_Problem requirements_
Using the entries that follow, establish how many lines contain the word "both" and give only that figure.

(Dataset entries)
____________________

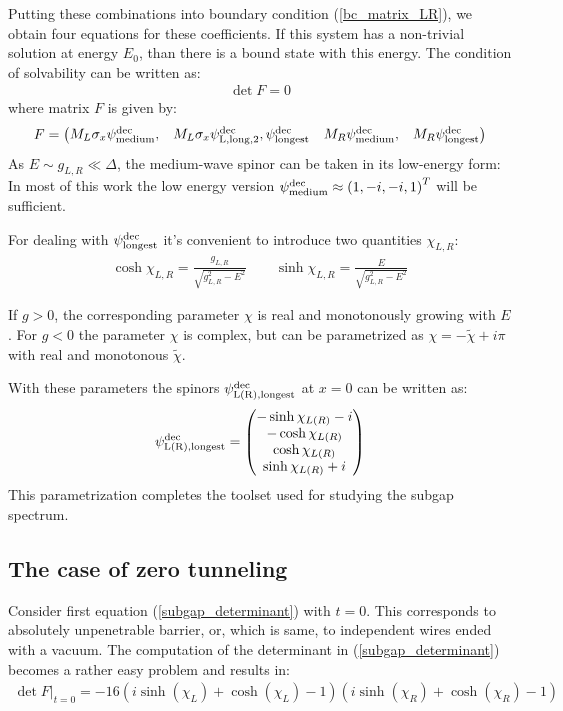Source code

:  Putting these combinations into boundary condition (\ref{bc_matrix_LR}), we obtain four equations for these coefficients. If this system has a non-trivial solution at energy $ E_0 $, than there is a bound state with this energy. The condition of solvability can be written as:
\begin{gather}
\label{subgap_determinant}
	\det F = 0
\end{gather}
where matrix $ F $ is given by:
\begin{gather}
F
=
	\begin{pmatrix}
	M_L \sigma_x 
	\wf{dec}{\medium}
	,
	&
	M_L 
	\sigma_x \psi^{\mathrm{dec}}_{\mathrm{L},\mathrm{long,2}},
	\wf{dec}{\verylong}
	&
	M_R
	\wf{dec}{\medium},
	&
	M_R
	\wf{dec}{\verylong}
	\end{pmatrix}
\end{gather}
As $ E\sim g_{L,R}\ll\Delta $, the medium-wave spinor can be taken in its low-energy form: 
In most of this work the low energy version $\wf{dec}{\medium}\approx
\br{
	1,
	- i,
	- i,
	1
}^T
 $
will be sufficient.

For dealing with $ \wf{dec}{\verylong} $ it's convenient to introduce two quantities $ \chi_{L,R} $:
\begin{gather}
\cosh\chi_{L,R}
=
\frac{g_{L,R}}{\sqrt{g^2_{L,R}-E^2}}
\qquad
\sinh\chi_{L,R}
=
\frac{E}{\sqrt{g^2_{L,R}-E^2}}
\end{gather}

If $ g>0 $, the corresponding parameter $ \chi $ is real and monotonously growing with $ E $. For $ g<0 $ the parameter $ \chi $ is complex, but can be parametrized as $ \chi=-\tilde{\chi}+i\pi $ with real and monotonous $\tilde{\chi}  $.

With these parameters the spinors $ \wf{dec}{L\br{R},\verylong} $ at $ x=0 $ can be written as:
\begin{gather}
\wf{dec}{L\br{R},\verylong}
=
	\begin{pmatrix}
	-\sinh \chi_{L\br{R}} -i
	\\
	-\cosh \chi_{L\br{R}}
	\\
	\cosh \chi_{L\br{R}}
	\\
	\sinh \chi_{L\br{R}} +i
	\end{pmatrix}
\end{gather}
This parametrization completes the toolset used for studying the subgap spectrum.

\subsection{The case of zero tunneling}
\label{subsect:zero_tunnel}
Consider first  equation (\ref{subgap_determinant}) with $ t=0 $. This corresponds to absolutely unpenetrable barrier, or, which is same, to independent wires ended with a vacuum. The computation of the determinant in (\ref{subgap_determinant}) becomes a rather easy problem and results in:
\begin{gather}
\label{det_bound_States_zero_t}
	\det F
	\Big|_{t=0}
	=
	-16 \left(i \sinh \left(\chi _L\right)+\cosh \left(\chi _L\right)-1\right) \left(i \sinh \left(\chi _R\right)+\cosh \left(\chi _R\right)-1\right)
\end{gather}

____________________

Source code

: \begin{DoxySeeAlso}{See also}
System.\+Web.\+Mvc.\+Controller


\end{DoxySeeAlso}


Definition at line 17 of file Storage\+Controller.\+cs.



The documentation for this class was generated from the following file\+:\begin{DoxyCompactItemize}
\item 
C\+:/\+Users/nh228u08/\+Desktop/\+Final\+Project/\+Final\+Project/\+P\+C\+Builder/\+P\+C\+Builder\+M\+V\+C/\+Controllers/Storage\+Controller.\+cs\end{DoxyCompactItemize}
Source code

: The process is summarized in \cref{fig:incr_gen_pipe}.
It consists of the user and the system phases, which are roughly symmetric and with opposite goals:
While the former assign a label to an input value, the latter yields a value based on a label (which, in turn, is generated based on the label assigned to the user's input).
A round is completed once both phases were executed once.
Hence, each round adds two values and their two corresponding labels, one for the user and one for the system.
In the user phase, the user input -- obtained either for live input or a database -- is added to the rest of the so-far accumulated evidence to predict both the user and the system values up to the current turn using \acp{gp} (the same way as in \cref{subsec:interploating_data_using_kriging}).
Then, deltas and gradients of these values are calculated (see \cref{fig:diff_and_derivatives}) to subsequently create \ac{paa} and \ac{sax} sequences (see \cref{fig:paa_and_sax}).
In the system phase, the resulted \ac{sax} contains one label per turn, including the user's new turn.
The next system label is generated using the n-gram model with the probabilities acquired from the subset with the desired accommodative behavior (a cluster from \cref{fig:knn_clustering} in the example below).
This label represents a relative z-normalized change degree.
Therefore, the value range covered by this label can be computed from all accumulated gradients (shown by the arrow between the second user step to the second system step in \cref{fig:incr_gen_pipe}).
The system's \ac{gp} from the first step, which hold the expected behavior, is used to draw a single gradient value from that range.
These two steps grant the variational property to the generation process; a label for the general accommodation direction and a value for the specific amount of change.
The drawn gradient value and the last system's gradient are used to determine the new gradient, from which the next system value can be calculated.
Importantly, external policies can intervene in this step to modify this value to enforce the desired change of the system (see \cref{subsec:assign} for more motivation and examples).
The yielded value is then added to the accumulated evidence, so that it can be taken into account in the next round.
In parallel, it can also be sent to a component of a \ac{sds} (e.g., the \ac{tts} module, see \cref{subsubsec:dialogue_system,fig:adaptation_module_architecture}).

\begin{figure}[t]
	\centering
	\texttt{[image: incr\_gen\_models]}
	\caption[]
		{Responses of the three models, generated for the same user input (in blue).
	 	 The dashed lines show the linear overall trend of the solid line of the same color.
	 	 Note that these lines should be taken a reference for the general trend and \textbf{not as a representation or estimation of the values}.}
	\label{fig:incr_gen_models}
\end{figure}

____________________

_Response_
2